Global Marine Systems Ltd, the cable installation and maintenance arm of Global Crossing, is responding to the surge in broadband demand and internet usage by expanding its shipping fleet. The company is investing $30m in a new cable-laying ship which will be able to embed cables three meters deeper than traditional ships.

Demand for cable laying is such that the vessel, Bold Endeavour, is already booked in from its launch date on December 1 for six months laying transatlantic cable number 14 for KDD-SCC, the cable systems supplier division of KDD, the Japanese telco.
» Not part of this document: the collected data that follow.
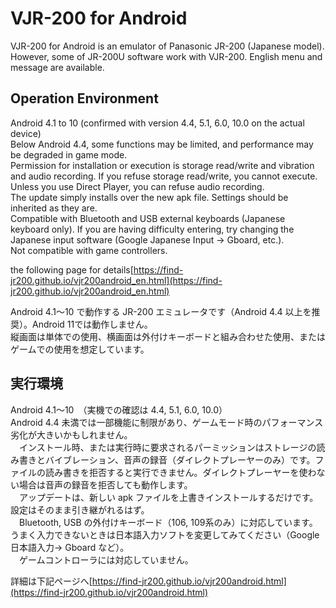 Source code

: ﻿# VJR-200 for Android  

VJR-200 for Android is an emulator of Panasonic JR-200 (Japanese model). However, some of JR-200U software work with VJR-200. English menu and message are available.  

## Operation Environment  
 Android 4.1 to 10 (confirmed with version 4.4, 5.1, 6.0, 10.0 on the actual device)  
 Below Android 4.4, some functions may be limited, and performance may be degraded in game mode.  
 Permission for installation or execution is storage read/write and vibration and audio recording. If you refuse storage read/write, you cannot execute. Unless you use Direct Player, you can refuse audio recording.  
 The update simply installs over the new apk file. Settings should be inherited as they are.  
 Compatible with Bluetooth and USB external keyboards (Japanese keyboard only). If you are having difficulty entering, try changing the Japanese input software (Google Japanese Input -> Gboard, etc.).  
  Not compatible with game controllers.  

the following page for  details[https://find-jr200.github.io/vjr200android_en.html](https://find-jr200.github.io/vjr200android_en.html)  


Android 4.1～10 で動作する JR-200 エミュレータです（Android 4.4 以上を推奨）。Android 11では動作しません。  
縦画面は単体での使用、横画面は外付けキーボードと組み合わせた使用、またはゲームでの使用を想定しています。  
## 実行環境  
Android 4.1～10　（実機での確認は 4.4, 5.1, 6.0, 10.0）  
Android 4.4 未満では一部機能に制限があり、ゲームモード時のパフォーマンス劣化が大きいかもしれません。  
　インストール時、または実行時に要求されるパーミッションはストレージの読み書きとバイブレーション、音声の録音（ダイレクトプレーヤーのみ）です。ファイルの読み書きを拒否すると実行できません。ダイレクトプレーヤーを使わない場合は音声の録音を拒否しても動作します。  
　アップデートは、新しい apk ファイルを上書きインストールするだけです。設定はそのまま引き継がれるはず。  
　Bluetooth, USB の外付けキーボード（106, 109系のみ）に対応しています。うまく入力できないときは日本語入力ソフトを変更してみてください（Google 日本語入力→ Gboard など）。  
 　ゲームコントローラには対応していません。   
  
詳細は下記ページへ[https://find-jr200.github.io/vjr200android.html](https://find-jr200.github.io/vjr200android.html)
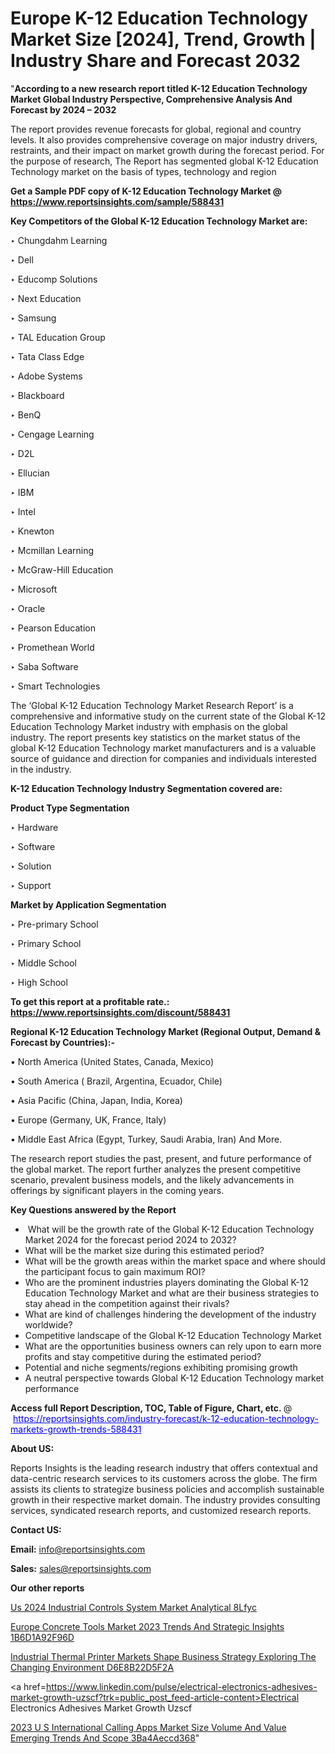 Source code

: # Europe K-12 Education Technology Market Size [2024], Trend, Growth | Industry Share and Forecast 2032

"<strong>According to a new research report titled K-12 Education Technology Market Global Industry Perspective, Comprehensive Analysis And Forecast by 2024 – 2032</strong>

The report provides revenue forecasts for global, regional and country levels. It also provides comprehensive coverage on major industry drivers, restraints, and their impact on market growth during the forecast period. For the purpose of research, The Report has segmented global K-12 Education Technology market on the basis of types, technology and region

<strong>Get a Sample PDF copy of K-12 Education Technology Market </strong><strong>@<a href=https://www.reportsinsights.com/sample/588431 style=color:#0000ff;> https://www.reportsinsights.com/sample/588431</a></strong></font>

<strong>Key Competitors of the Global K-12 Education Technology Market are:</strong>

‣ Chungdahm Learning


‣ Dell


‣ Educomp Solutions


‣ Next Education


‣ Samsung


‣ TAL Education Group


‣ Tata Class Edge


‣ Adobe Systems


‣ Blackboard


‣ BenQ


‣ Cengage Learning


‣ D2L


‣ Ellucian


‣ IBM


‣ Intel


‣ Knewton


‣ Mcmillan Learning


‣ McGraw-Hill Education


‣ Microsoft


‣ Oracle


‣ Pearson Education


‣ Promethean World


‣ Saba Software


‣ Smart Technologies

The ‘Global K-12 Education Technology Market Research Report’ is a comprehensive and informative study on the current state of the Global K-12 Education Technology Market industry with emphasis on the global industry. The report presents key statistics on the market status of the global K-12 Education Technology market manufacturers and is a valuable source of guidance and direction for companies and individuals interested in the industry.

<strong>K-12 Education Technology Industry Segmentation covered are:</strong>

<strong>Product Type Segmentation</strong>

‣    Hardware


‣ Software


‣ Solution


‣ Support

<strong>Market by Application Segmentation</strong>

‣   Pre-primary School


‣ Primary School


‣ Middle School


‣ High School

<strong>To get this report at a profitable rate.: <a href=https://www.reportsinsights.com/discount/588431 style=color:#0000ff;>https://www.reportsinsights.com/discount/588431</a></strong></font>

<strong>Regional K-12 Education Technology Market (Regional Output, Demand &amp; Forecast by Countries):-</strong>

• North America (United States, Canada, Mexico)

• South America ( Brazil, Argentina, Ecuador, Chile)

• Asia Pacific (China, Japan, India, Korea)

• Europe (Germany, UK, France, Italy)

• Middle East Africa (Egypt, Turkey, Saudi Arabia, Iran) And More.

The research report studies the past, present, and future performance of the global market. The report further analyzes the present competitive scenario, prevalent business models, and the likely advancements in offerings by significant players in the coming years.

<strong>Key Questions answered by the Report</strong>
<ul>
  <li> What will be the growth rate of the Global K-12 Education Technology Market 2024 for the forecast period 2024 to 2032?</li>
  <li>What will be the market size during this estimated period?</li>
  <li>What will be the growth areas within the market space and where should the participant focus to gain maximum ROI?</li>
  <li>Who are the prominent industries players dominating the Global K-12 Education Technology Market and what are their business strategies to stay ahead in the competition against their rivals?</li>
  <li>What are kind of challenges hindering the development of the industry worldwide?</li>
  <li>Competitive landscape of the Global K-12 Education Technology Market</li>
  <li>What are the opportunities business owners can rely upon to earn more profits and stay competitive during the estimated period?</li>
  <li>Potential and niche segments/regions exhibiting promising growth</li>
  <li>A neutral perspective towards Global K-12 Education Technology market performance</li>
</ul>
<strong>Access full Report Description, TOC, Table of Figure, Chart, etc. </strong>@  <a href=https://reportsinsights.com/industry-forecast/k-12-education-technology-markets-growth-trends-588431 style=color:#0000ff;>https://reportsinsights.com/industry-forecast/k-12-education-technology-markets-growth-trends-588431</a></font>

<strong><strong>About US</strong>:</strong>

Reports Insights is the leading research industry that offers contextual and data-centric research services to its customers across the globe. The firm assists its clients to strategize business policies and accomplish sustainable growth in their respective market domain. The industry provides consulting services, syndicated research reports, and customized research reports.

<strong>Contact US:</strong>

<p class=""""><b>Email:</b> <a href=mailto:info@reportsinsights.com>info@reportsinsights.com</a></p>
<p class=""""><b>Sales:</b> <a href=mailto:sales@reportsinsights.com>sales@reportsinsights.com</a></p>

<strong>Our other reports</strong>

<a href=https://www.linkedin.com/pulse/us-2024-industrial-controls-system-market-analytical-8lfyc/>Us 2024 Industrial Controls System Market Analytical 8Lfyc</a>

<a href=https://medium.com/@aryawankhede943/europe-concrete-tools-market-2023-trends-and-strategic-insights-1b6d1a92f96d>Europe Concrete Tools Market 2023 Trends And Strategic Insights 1B6D1A92F96D</a>

<a href=https://medium.com/@tidke9676/industrial-thermal-printer-markets-shape-business-strategy-exploring-the-changing-environment-d6e8b22d5f2a>Industrial Thermal Printer Markets Shape Business Strategy Exploring The Changing Environment D6E8B22D5F2A</a>

<a href=https://www.linkedin.com/pulse/electrical-electronics-adhesives-market-growth-uzscf?trk=public_post_feed-article-content>Electrical Electronics Adhesives Market Growth Uzscf</a>

<a href=https://medium.com/@nadeemkazi654/2023-u-s-international-calling-apps-market-size-volume-and-value-emerging-trends-and-scope-3ba4aeccd368>2023 U S International Calling Apps Market Size Volume And Value Emerging Trends And Scope 3Ba4Aeccd368</a>"
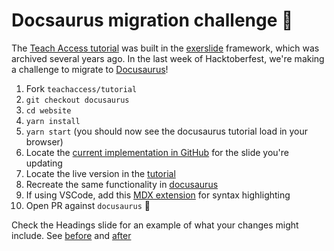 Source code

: # Docsaurus migration challenge 🚀

The [Teach Access tutorial](https://teachaccess.github.io/tutorial/) was built in the [exerslide](https://github.com/facebookarchive/exerslide) framework, which was archived several years ago. In the last week of Hacktoberfest, we're making a challenge to migrate to [Docusaurus](https://github.com/facebook/docusaurus)!

1. Fork `teachaccess/tutorial`
1. `git checkout docusaurus`
1. `cd website`
1. `yarn install`
1. `yarn start` (you should now see the docusaurus tutorial load in your browser)
1. Locate the [current implementation in GitHub](https://github.com/teachaccess/tutorial/tree/master/slides) for the slide you're updating
1. Locate the live version in the [tutorial](https://teachaccess.github.io/tutorial/)
1. Recreate the same functionality in [docusaurus](https://github.com/teachaccess/tutorial/tree/docusaurus/docs)
1. If using VSCode, add this [MDX extension](https://marketplace.visualstudio.com/items?itemName=silvenon.mdx) for syntax highlighting
1. Open PR against `docusaurus` 🎉

Check the Headings slide for an example of what your changes might include. See [before](https://github.com/teachaccess/tutorial/blob/master/slides/02-Developers/01-headings.html.md) and [after](https://github.com/teachaccess/tutorial/blob/docusaurus/docs/code/headings.mdx)
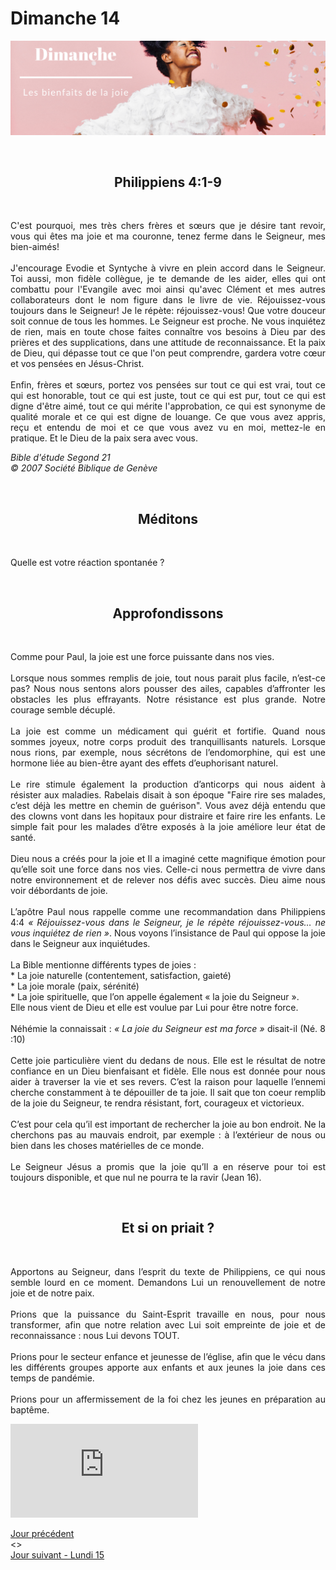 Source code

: # Dimanche 14
![alt text](images/SDP-Dimanche-2.png "Dimanche 14 - Les bienfaits de la joie")

<br/>
<center><h2>Philippiens 4:1-9</h2></center>
<br/>

<p align="justify">
C'est pourquoi, mes très chers frères et sœurs que je désire tant revoir, vous qui êtes ma joie et ma couronne, tenez ferme dans le Seigneur, mes bien-aimés!
<br/><br/>
J'encourage Evodie et Syntyche à vivre en plein accord dans le Seigneur. Toi aussi, mon fidèle collègue, je te demande de les aider, elles qui ont combattu pour l'Evangile avec moi ainsi qu'avec Clément et mes autres collaborateurs dont le nom figure dans le livre de vie.
Réjouissez-vous toujours dans le Seigneur! Je le répète: réjouissez-vous!
Que votre douceur soit connue de tous les hommes. Le Seigneur est proche.
Ne vous inquiétez de rien, mais en toute chose faites connaître vos besoins à Dieu par des prières et des supplications, dans une attitude de reconnaissance. Et la paix de Dieu, qui dépasse tout ce que l'on peut comprendre, gardera votre cœur et vos pensées en Jésus-Christ.
<br/><br/>
Enfin, frères et sœurs, portez vos pensées sur tout ce qui est vrai, tout ce qui est honorable, tout ce qui est juste, tout ce qui est pur, tout ce qui est digne d'être aimé, tout ce qui mérite l'approbation, ce qui est synonyme de qualité morale et ce qui est digne de louange. Ce que vous avez appris, reçu et entendu de moi et ce que vous avez vu en moi, mettez-le en pratique. Et le Dieu de la paix sera avec vous.
</p>

<i>Bible d'étude Segond 21<br />
© 2007 Société Biblique de Genève</i>

<br/>
<center><h2>Méditons</h2></center>
<br/>

Quelle est votre réaction spontanée ?

<br/>
<center><h2>Approfondissons</h2></center>
<br/>

<p align="justify">
Comme pour Paul, la joie est une force puissante dans nos vies.
<br/><br/>
Lorsque nous sommes remplis de joie, tout nous parait plus facile, n’est-ce pas? Nous nous sentons alors pousser des ailes, capables d’affronter les obstacles les plus effrayants. Notre résistance est plus grande. Notre courage semble décuplé.
<br/><br/>
La joie est comme un médicament qui guérit et fortifie. Quand nous sommes joyeux, notre corps produit des tranquillisants naturels. Lorsque nous rions, par exemple, nous sécrétons de l’endomorphine, qui est une hormone liée au bien-être ayant des effets d’euphorisant naturel.
<br/><br/>
Le rire stimule également la production d’anticorps qui nous aident à résister aux maladies. Rabelais disait à son époque "Faire rire ses malades, c’est déjà les mettre en chemin de guérison".
Vous avez déjà entendu que des clowns vont dans les hopitaux pour distraire et faire rire les enfants. Le simple fait pour les malades d’être exposés à la joie améliore leur état de santé.
<br/><br/>
Dieu nous a créés pour la joie et Il a imaginé cette magnifique émotion pour qu’elle soit une force dans nos vies. Celle-ci nous permettra de vivre dans notre environnement et de relever nos défis avec succès. Dieu aime nous voir débordants de joie.
<br/><br/>
L’apôtre Paul nous rappelle comme une recommandation dans Philippiens 4:4 <i>« Réjouissez-vous dans le Seigneur, je le répète réjouissez-vous… ne vous inquiétez de rien »</i>. Nous voyons l’insistance de Paul qui oppose la joie dans  le Seigneur aux inquiétudes.
<br/><br/>
La Bible mentionne différents types de joies :<br/>
* La joie naturelle (contentement, satisfaction, gaieté)<br/>
* La joie morale (paix, sérénité)<br/>
* La joie spirituelle, que l’on appelle également « la joie du Seigneur ». <br/>
Elle nous vient de Dieu et elle est voulue par Lui pour être notre force.
<br/><br/>
Néhémie la connaissait : <i>« La joie du Seigneur est ma force »</i> disait-il (Né. 8 :10)
<br/><br/>
Cette joie particulière vient du dedans de nous. Elle est le résultat de notre confiance en un Dieu bienfaisant et fidèle. Elle nous est donnée pour nous aider à traverser la vie et ses revers. C’est la raison pour laquelle l’ennemi cherche constamment à te dépouiller de ta joie. Il sait que ton coeur remplib de la joie du Seigneur, te rendra résistant, fort, courageux et victorieux.
<br/><br/>
C’est pour cela qu’il est important de rechercher la joie au bon endroit. Ne la cherchons pas au mauvais endroit, par exemple : à l’extérieur de nous ou bien dans les choses matérielles de ce monde.
<br/><br/>
Le Seigneur Jésus a promis que la joie qu’Il a en réserve pour toi est toujours disponible, et que nul ne pourra te la ravir (Jean 16).
</p>

<br/>
<center><h2>Et si on priait ?</h2></center>
<br/>

<p align="justify">
Apportons au Seigneur, dans l’esprit du texte de Philippiens, ce qui nous semble lourd en ce moment. Demandons Lui un renouvellement de notre joie et de notre paix.
<br/><br/>
Prions que la puissance du Saint-Esprit travaille en nous, pour nous transformer, afin que notre relation avec Lui soit empreinte de joie et de reconnaissance : nous Lui devons TOUT.
<br/><br/>
Prions pour le secteur enfance et jeunesse de l’église, afin que le vécu dans les différents groupes apporte aux enfants et aux jeunes la joie dans ces temps de pandémie.
<br/><br/>
Prions pour un affermissement de la foi chez les jeunes en préparation au baptême.
</p>

<div class="container">
<iframe src="https://www.youtube.com/embed/IokcIvRygKo" 
frameborder="0" allowfullscreen class="video"></iframe>
</div>

[Jour précédent](jours.md)<br/> <> <br/>
[Jour suivant - Lundi 15](lundi.md)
Next year, says Dave Skentelbery, Global Marine’s director of operational facilities, eight ships will lay cables for 280 days each. This will see the company laying 33,000km of cable worldwide, 15% more than last year, and it expects cable demand to rocket a further 60% to 53,000km in 2001. The total length of cables laid will rise from 76,000km this year to 187,000km in 2001. Global Marine currently either owns or operates 13 vessels. By January however, says Skentelbery,, there will be 19. The company is purchasing several roll-on roll-off ferries to convert to maintenance ships.

The increasing importance of cable to business communications has meant that the one meter undersea embedding is no longer sufficiently secure. Fishing and anchoring disruption has forced Global Marine to go to 3 meters embedding cables under the seabed even in deep water.